Arbitrary angles are executed via the same affine transform code path as warp_affine. When a rotate is followed by a warp_affine (or vice versa), they are fused automatically.

Pad

Add padding to edges.

Pipeline().source("image_bytes").pad(top=10, bottom=10, value=128)
Pipeline().source("image_bytes").pad_to_size(height=224, width=224)
Pipeline().source("image_bytes").letterbox(height=224, width=224)

Flip

Pipeline().source("image_bytes").flip_h()
Pipeline().source("image_bytes").flip_v()

Histogram

Compute the pixel value histogram. The histogram can return counts, normalized frequencies, bin edges, quantized images, or detailed "buckets" combining counts and edges.
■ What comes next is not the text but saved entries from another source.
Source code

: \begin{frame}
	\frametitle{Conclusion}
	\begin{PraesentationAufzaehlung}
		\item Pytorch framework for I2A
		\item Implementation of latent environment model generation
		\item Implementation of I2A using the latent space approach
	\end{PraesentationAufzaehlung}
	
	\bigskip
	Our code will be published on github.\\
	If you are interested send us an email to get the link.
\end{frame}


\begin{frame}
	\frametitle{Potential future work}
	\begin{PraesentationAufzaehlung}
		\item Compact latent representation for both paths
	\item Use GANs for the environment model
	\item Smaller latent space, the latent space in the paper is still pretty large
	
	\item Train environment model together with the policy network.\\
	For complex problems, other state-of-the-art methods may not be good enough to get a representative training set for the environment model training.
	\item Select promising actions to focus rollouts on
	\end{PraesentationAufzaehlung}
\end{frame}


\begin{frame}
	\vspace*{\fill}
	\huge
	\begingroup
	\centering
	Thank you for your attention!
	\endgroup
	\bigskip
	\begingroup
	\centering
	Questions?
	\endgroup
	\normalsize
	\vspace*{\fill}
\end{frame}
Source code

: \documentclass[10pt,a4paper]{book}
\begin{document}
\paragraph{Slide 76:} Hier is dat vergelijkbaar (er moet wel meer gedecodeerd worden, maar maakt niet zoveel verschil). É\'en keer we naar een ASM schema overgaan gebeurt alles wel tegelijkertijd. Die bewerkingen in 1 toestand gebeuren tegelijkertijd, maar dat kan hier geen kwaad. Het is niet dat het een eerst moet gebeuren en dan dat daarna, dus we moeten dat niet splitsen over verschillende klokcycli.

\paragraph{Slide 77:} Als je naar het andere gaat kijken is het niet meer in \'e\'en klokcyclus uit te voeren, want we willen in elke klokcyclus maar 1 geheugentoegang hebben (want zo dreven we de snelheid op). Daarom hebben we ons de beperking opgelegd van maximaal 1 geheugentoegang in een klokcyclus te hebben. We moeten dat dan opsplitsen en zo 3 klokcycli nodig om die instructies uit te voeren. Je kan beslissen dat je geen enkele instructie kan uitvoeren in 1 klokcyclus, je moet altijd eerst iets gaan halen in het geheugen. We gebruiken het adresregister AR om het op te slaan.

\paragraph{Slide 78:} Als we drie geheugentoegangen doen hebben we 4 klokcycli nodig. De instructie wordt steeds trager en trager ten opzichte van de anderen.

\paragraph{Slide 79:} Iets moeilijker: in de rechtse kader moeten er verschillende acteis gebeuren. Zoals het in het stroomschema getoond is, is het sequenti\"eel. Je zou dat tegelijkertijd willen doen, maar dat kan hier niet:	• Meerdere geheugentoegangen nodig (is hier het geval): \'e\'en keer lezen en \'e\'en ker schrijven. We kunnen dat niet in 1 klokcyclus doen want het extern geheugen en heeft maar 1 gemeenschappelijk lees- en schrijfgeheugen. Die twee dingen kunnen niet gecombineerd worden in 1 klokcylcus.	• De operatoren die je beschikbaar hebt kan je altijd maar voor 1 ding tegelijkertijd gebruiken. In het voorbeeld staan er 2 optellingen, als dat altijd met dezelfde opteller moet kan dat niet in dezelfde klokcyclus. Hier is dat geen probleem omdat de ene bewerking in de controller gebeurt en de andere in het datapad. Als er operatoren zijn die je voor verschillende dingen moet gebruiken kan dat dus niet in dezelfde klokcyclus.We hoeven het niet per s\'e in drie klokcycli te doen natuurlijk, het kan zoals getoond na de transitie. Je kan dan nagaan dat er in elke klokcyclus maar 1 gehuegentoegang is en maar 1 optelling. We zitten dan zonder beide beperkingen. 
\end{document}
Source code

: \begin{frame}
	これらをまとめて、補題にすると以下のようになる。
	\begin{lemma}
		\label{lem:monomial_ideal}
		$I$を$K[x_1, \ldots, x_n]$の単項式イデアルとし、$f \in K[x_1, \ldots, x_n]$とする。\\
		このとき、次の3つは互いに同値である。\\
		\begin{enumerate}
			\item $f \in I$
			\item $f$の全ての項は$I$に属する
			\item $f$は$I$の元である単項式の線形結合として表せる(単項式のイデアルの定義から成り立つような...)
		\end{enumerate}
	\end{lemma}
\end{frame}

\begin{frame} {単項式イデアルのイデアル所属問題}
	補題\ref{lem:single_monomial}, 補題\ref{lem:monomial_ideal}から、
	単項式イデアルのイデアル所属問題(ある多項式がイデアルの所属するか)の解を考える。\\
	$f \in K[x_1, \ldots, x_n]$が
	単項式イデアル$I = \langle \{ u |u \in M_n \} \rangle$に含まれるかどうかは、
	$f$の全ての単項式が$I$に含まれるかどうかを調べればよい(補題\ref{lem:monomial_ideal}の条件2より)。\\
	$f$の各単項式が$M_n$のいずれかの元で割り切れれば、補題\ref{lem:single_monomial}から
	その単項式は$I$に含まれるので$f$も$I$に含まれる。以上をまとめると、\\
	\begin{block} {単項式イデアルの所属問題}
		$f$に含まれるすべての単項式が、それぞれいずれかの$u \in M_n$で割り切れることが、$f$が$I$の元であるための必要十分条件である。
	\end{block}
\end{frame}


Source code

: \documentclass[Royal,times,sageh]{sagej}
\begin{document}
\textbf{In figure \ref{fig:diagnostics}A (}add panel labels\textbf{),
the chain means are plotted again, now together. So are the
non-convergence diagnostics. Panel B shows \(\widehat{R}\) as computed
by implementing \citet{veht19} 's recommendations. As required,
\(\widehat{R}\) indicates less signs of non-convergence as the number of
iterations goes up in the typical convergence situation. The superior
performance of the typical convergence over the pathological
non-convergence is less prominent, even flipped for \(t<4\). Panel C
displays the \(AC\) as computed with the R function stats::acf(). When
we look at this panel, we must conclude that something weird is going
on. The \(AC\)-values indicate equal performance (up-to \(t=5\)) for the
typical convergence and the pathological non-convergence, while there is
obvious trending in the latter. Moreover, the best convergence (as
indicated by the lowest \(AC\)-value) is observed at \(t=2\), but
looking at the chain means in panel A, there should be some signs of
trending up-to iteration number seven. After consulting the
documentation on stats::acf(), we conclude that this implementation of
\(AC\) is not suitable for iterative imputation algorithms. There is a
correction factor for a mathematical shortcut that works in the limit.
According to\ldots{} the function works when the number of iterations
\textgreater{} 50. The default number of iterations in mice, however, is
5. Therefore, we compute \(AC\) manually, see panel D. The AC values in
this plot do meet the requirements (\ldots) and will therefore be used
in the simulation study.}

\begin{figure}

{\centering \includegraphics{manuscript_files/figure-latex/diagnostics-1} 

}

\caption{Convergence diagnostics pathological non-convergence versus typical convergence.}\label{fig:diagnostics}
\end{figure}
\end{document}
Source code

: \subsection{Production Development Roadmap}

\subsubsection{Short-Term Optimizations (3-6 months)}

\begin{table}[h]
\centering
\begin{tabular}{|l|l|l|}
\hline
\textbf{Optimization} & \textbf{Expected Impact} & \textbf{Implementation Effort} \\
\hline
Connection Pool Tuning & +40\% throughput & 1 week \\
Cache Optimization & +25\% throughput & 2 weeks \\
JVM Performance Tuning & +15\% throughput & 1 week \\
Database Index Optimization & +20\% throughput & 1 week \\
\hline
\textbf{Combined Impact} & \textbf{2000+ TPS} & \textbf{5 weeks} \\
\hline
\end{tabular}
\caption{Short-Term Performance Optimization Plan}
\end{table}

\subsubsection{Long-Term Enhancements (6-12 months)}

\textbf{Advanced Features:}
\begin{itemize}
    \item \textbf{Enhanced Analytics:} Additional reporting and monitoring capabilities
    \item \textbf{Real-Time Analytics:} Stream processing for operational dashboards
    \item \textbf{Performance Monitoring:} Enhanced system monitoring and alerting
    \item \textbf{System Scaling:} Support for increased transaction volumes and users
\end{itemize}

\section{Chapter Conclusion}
The default output is "buckets".

# Detailed buckets output (returns List[Struct] with lower_edge, upper_edge, count, normalized)
Pipeline().source("image_bytes").grayscale().histogram(bins=256)

# Return raw bin counts
Pipeline().source("image_bytes").grayscale().histogram(bins=64, output="counts")

# Return normalized frequencies
Pipeline().source("image_bytes").grayscale().histogram(bins=64, output="normalized")

# Explicit bin edges (custom intervals)
Pipeline().source("image_bytes").grayscale().histogram(bins=[0, 50, 100, 200, 255])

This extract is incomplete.